(ASSIGNMENT) Whenever a line below holds the word "with", copy that line.

(PROVIDED ENTRIES)
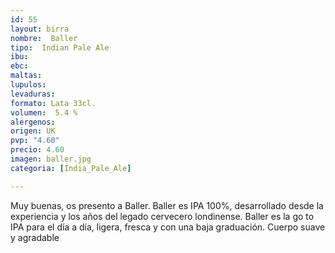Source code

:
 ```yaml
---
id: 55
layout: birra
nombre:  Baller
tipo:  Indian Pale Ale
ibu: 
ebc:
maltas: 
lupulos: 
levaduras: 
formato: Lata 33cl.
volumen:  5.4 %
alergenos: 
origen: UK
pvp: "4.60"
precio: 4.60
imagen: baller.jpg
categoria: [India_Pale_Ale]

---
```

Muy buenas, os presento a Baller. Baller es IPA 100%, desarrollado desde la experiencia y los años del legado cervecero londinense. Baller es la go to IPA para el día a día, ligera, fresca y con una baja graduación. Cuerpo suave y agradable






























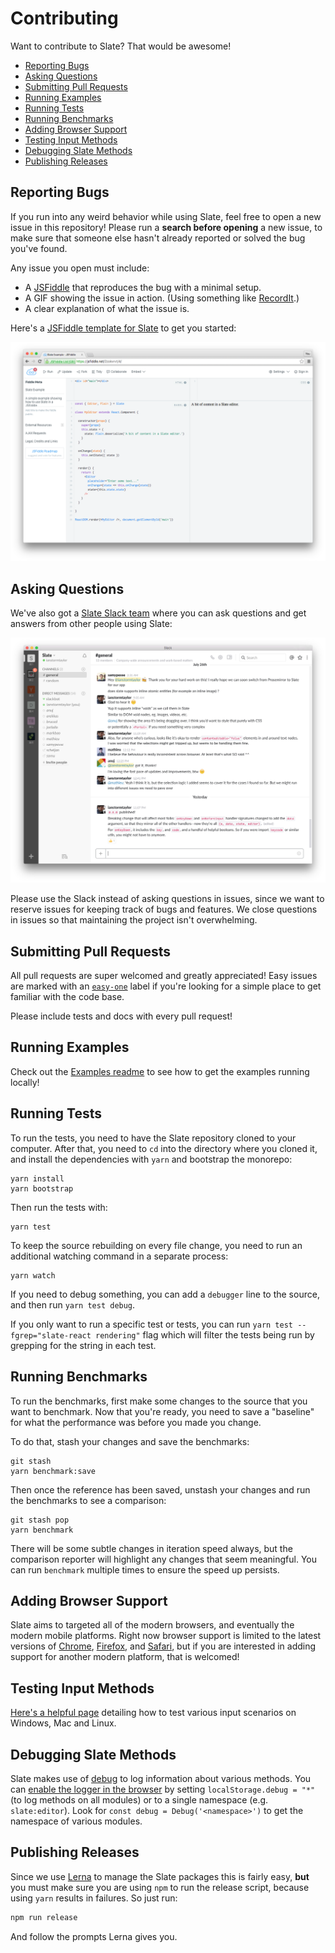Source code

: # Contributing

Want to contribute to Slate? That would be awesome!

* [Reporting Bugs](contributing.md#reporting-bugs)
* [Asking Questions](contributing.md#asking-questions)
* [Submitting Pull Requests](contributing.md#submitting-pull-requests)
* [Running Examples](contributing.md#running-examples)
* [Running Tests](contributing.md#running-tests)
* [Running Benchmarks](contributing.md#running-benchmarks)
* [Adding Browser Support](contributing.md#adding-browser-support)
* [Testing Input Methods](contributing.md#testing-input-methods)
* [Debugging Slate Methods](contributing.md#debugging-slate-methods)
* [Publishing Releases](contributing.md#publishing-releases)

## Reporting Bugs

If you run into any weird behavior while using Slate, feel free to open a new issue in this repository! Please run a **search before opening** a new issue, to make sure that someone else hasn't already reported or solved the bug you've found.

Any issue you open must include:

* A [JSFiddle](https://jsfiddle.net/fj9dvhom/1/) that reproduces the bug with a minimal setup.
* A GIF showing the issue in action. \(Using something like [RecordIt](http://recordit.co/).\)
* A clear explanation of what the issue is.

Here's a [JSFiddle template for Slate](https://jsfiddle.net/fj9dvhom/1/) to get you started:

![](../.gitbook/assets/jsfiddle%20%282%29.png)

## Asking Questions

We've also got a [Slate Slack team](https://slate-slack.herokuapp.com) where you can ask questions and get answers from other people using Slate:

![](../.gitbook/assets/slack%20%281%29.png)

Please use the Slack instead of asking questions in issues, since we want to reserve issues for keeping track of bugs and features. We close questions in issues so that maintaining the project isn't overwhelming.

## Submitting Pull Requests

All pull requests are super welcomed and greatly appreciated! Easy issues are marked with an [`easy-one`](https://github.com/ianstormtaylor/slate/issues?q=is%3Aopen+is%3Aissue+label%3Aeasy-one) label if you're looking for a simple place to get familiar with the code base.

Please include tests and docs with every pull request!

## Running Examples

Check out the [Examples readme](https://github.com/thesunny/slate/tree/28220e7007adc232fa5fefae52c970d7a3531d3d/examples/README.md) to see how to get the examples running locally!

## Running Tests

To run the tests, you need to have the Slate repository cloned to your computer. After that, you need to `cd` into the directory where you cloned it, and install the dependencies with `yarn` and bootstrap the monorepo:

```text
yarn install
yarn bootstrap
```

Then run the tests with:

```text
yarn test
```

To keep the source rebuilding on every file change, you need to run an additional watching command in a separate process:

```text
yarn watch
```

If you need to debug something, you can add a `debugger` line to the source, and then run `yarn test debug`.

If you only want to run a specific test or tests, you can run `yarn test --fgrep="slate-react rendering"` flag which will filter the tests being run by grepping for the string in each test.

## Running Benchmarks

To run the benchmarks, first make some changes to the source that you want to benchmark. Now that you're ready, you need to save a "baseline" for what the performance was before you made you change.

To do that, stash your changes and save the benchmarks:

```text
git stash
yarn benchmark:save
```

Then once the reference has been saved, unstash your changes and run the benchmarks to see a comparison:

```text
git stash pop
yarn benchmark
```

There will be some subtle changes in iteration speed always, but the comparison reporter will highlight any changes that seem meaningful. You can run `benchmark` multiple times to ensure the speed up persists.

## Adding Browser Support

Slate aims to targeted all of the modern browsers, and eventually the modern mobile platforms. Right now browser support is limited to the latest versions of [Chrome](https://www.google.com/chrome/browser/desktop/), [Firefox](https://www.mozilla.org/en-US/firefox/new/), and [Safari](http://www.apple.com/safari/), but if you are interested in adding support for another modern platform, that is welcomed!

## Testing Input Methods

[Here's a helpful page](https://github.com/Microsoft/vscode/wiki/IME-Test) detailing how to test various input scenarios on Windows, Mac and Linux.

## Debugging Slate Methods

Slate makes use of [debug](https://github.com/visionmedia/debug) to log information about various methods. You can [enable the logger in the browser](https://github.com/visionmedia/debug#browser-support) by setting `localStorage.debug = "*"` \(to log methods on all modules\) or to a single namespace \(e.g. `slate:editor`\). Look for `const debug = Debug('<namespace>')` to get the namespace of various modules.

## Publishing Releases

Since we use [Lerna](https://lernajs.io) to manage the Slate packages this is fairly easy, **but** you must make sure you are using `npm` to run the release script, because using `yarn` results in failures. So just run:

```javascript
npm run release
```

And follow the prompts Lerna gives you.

(RESPONSE)
* A [JSFiddle](https://jsfiddle.net/fj9dvhom/1/) that reproduces the bug with a minimal setup.
All pull requests are super welcomed and greatly appreciated! Easy issues are marked with an [`easy-one`](https://github.com/ianstormtaylor/slate/issues?q=is%3Aopen+is%3Aissue+label%3Aeasy-one) label if you're looking for a simple place to get familiar with the code base.
Please include tests and docs with every pull request!
To run the tests, you need to have the Slate repository cloned to your computer. After that, you need to `cd` into the directory where you cloned it, and install the dependencies with `yarn` and bootstrap the monorepo:
Then run the tests with:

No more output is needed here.